Activity.
In your copy, reproduce each entry exactly and leave out the pictures.

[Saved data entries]
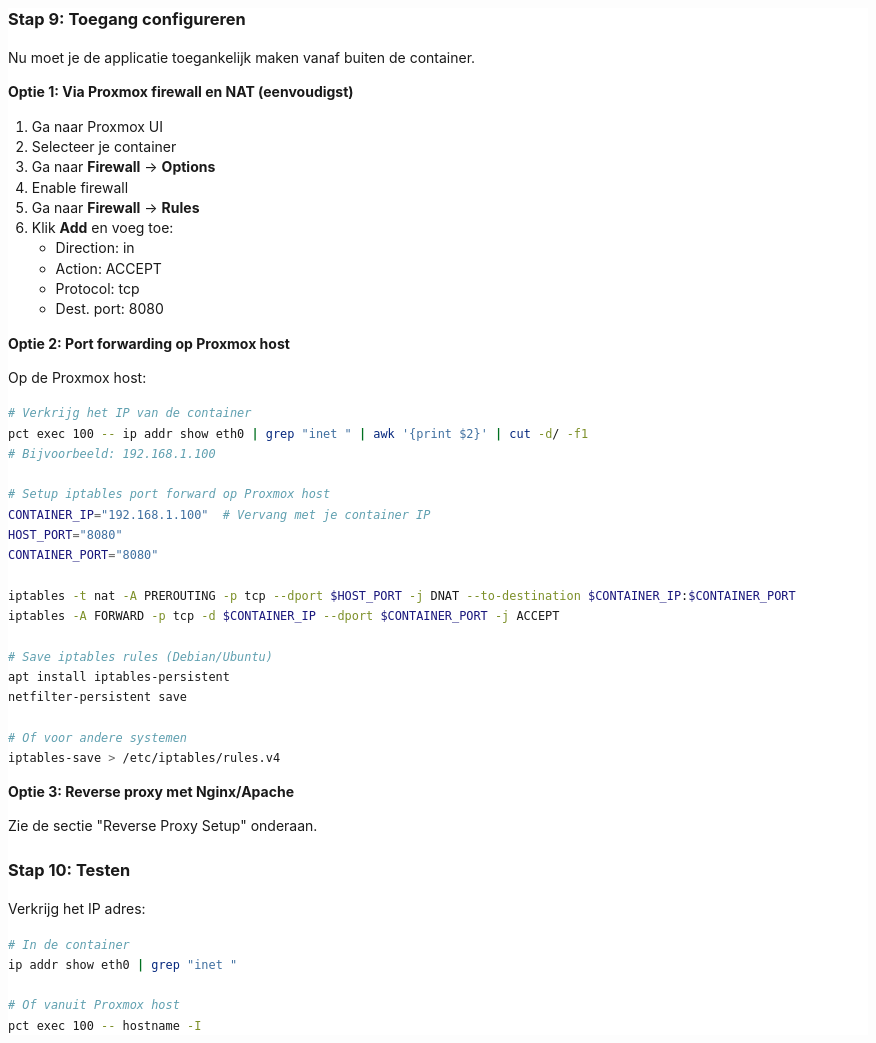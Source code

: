 ### Stap 9: Toegang configureren

Nu moet je de applicatie toegankelijk maken vanaf buiten de container.

**Optie 1: Via Proxmox firewall en NAT (eenvoudigst)**

1. Ga naar Proxmox UI
2. Selecteer je container
3. Ga naar **Firewall** → **Options**
4. Enable firewall
5. Ga naar **Firewall** → **Rules**
6. Klik **Add** en voeg toe:
   - Direction: in
   - Action: ACCEPT
   - Protocol: tcp
   - Dest. port: 8080

**Optie 2: Port forwarding op Proxmox host**

Op de Proxmox host:

```bash
# Verkrijg het IP van de container
pct exec 100 -- ip addr show eth0 | grep "inet " | awk '{print $2}' | cut -d/ -f1
# Bijvoorbeeld: 192.168.1.100

# Setup iptables port forward op Proxmox host
CONTAINER_IP="192.168.1.100"  # Vervang met je container IP
HOST_PORT="8080"
CONTAINER_PORT="8080"

iptables -t nat -A PREROUTING -p tcp --dport $HOST_PORT -j DNAT --to-destination $CONTAINER_IP:$CONTAINER_PORT
iptables -A FORWARD -p tcp -d $CONTAINER_IP --dport $CONTAINER_PORT -j ACCEPT

# Save iptables rules (Debian/Ubuntu)
apt install iptables-persistent
netfilter-persistent save

# Of voor andere systemen
iptables-save > /etc/iptables/rules.v4
```

**Optie 3: Reverse proxy met Nginx/Apache**

Zie de sectie "Reverse Proxy Setup" onderaan.

### Stap 10: Testen

Verkrijg het IP adres:

```bash
# In de container
ip addr show eth0 | grep "inet "

# Of vanuit Proxmox host
pct exec 100 -- hostname -I
```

Solution for this task.
Source code

: ### Stap 9: Toegang configureren

Nu moet je de applicatie toegankelijk maken vanaf buiten de container.

**Optie 1: Via Proxmox firewall en NAT (eenvoudigst)**

1. Ga naar Proxmox UI
2. Selecteer je container
3. Ga naar **Firewall** → **Options**
4. Enable firewall
5. Ga naar **Firewall** → **Rules**
6. Klik **Add** en voeg toe:
   - Direction: in
   - Action: ACCEPT
   - Protocol: tcp
   - Dest. port: 8080

**Optie 2: Port forwarding op Proxmox host**

Op de Proxmox host:

```bash
# Verkrijg het IP van de container
pct exec 100 -- ip addr show eth0 | grep "inet " | awk '{print $2}' | cut -d/ -f1
# Bijvoorbeeld: 192.168.1.100

# Setup iptables port forward op Proxmox host
CONTAINER_IP="192.168.1.100"  # Vervang met je container IP
HOST_PORT="8080"
CONTAINER_PORT="8080"

iptables -t nat -A PREROUTING -p tcp --dport $HOST_PORT -j DNAT --to-destination $CONTAINER_IP:$CONTAINER_PORT
iptables -A FORWARD -p tcp -d $CONTAINER_IP --dport $CONTAINER_PORT -j ACCEPT

# Save iptables rules (Debian/Ubuntu)
apt install iptables-persistent
netfilter-persistent save

# Of voor andere systemen
iptables-save > /etc/iptables/rules.v4
```

**Optie 3: Reverse proxy met Nginx/Apache**

Zie de sectie "Reverse Proxy Setup" onderaan.

### Stap 10: Testen

Verkrijg het IP adres:

```bash
# In de container
ip addr show eth0 | grep "inet "

# Of vanuit Proxmox host
pct exec 100 -- hostname -I
```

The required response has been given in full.